Parquet Courts - Live At Third Man Records [VINYL] - Albums - Reviews - Soundblab

Parquet Courts - Live At Third Man Records [VINYL]

by Rob Taylor Rating:8 Release Date:2015-03-03

Parquet Courts released one of the albums of 2014 with Sunbathing Animal. Since 2013 the band has also recorded their brand of slanted, truculent punk melodies under moniker, Parkay Quarts. Parquet Courts join Mudhoney, The Shins, The Melvins and others in recording live to acetate at Jack White’s Third Man Records, Nashville TN in front of a small and adoring audience.

Live at Third Man Records showcases 10 tracks from the Sunbathing Animal album, but also includes ‘Descend’ from Tally All the Things You Broke [Parkay Quarts]. Most of the tracks are reproduced faithfully in versions similar to the studio album. However, there are a few variations.

There is a more discernible bass rumble beneath the surface of ‘Always Back in Town’, which gives the track extra thrust. The guitar interplay on ‘Dear Ramona’ accentuates the mismatch of detuned guitar and straight rhythm strumming, carefully buttressing the track from any cloying loveliness. Clever programming sees excoriating rocker ‘Descend’ come up next, reminding the listener that Parquet Courts are, after all, not just Pavement wannabes, but righteous young punks.
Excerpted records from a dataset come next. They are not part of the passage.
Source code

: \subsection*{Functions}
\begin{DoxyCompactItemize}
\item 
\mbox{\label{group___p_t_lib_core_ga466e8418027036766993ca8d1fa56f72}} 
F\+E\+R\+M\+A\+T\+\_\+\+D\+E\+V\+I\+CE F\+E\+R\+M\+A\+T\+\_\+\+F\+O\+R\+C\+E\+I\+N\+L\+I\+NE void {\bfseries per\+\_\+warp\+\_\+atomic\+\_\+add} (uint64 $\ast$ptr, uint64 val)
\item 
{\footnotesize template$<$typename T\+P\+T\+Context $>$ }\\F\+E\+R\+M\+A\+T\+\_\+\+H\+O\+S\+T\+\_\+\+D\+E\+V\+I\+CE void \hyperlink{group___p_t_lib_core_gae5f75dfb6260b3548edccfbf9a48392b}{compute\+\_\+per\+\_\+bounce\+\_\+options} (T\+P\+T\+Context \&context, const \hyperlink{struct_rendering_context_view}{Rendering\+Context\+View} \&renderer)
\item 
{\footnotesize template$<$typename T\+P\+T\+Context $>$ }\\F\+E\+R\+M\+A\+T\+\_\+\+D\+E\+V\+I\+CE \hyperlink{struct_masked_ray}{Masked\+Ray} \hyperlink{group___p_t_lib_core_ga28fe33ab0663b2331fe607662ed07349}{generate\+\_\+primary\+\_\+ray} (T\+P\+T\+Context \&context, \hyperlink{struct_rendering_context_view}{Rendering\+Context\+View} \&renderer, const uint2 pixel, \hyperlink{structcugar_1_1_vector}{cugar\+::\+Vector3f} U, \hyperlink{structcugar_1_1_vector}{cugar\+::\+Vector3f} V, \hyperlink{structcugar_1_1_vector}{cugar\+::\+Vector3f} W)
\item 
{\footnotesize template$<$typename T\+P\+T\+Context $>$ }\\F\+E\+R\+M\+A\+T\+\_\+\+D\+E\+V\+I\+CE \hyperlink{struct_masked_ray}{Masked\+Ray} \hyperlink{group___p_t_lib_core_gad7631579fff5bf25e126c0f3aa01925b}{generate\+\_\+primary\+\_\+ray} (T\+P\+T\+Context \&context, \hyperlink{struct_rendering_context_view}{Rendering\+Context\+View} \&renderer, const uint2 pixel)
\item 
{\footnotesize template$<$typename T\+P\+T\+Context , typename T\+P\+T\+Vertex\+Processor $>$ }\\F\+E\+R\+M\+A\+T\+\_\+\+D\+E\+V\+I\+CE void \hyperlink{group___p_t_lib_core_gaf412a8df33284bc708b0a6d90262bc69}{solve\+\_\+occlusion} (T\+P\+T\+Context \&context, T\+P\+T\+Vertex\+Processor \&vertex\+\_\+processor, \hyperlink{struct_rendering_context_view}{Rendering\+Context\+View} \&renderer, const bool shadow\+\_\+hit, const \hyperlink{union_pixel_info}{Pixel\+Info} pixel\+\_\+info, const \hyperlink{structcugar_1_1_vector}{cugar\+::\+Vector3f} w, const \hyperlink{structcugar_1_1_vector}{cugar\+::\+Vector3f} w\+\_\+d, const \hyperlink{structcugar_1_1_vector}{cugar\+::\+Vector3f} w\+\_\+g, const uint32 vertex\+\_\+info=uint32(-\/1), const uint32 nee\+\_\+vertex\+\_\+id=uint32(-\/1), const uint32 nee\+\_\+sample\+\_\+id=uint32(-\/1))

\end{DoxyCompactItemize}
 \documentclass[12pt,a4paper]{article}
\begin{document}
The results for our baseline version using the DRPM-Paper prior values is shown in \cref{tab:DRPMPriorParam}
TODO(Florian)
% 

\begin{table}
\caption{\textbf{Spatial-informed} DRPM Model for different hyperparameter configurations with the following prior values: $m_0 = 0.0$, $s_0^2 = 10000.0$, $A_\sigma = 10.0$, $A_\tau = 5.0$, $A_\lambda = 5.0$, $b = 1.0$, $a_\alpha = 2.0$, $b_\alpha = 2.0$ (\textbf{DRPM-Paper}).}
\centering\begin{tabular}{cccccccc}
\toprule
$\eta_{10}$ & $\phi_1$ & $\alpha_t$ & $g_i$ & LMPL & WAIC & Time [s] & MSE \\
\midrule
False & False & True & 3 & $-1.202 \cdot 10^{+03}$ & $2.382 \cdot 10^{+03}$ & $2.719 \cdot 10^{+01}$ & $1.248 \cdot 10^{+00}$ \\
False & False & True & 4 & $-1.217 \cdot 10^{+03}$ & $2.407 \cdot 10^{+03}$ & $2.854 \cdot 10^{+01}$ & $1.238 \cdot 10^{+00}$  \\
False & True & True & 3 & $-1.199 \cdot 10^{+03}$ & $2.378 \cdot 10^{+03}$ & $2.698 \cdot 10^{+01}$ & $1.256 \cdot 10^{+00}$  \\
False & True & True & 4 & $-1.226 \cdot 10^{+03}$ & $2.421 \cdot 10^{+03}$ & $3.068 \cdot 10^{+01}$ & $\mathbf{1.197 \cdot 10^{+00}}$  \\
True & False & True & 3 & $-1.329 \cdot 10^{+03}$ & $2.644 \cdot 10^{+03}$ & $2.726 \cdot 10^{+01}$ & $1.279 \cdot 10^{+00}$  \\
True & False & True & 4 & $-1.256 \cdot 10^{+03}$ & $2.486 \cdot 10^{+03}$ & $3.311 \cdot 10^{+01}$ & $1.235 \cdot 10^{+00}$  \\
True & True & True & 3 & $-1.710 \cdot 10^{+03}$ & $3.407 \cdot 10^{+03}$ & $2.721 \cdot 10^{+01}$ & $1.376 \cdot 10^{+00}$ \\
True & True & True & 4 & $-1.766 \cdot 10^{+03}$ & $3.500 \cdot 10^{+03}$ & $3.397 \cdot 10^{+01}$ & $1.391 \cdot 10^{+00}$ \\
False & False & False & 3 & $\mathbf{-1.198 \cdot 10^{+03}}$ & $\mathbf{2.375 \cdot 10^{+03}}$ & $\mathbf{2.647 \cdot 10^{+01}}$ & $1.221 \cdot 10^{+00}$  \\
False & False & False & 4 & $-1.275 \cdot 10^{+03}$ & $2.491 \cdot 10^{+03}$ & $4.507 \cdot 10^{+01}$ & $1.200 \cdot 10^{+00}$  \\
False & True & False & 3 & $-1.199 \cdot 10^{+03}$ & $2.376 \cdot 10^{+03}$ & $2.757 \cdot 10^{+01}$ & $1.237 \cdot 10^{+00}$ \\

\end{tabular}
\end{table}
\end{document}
In the same way, the almost bothersome inertia of ‘Instant Disassembly’ is kept from derailment by the melodic guitar-line’s subtle change of course, the tone mimicking a heavy sighing suited to the soul-bearing lyric: “Mamasita, I’ve prepared my defence/ flawed as ever in the drunkest tense”. Parquet Courts do this stuff really well, they project anger, confusion, remorse and bemusement in equal measure, a sign of an intelligent young band, even if I’ve caught a photo of Andrew Savage wearing a t-shirt emblazoned with the words ‘Don’t fear guns, fear a government that fears guns’ Not the sort of anti-establishment message you expect from a ‘slugs and guts’ left-field indie-punk outfit.

The live setting enables Parquet Courts to experiment on track ‘Raw Milk’, the latter five minutes given over to streams of guitar feedback, reminding me of the Dead Kennedy’s track ‘Holiday in Cambodia’, and I mean that as a compliment. A tight structure keeps the discordance from being overcooked.

The frenzied closer, 'Sunbathing Animal', is a final reminder of the limitless energy this band exudes. Coming to a NRA retail outlet near you.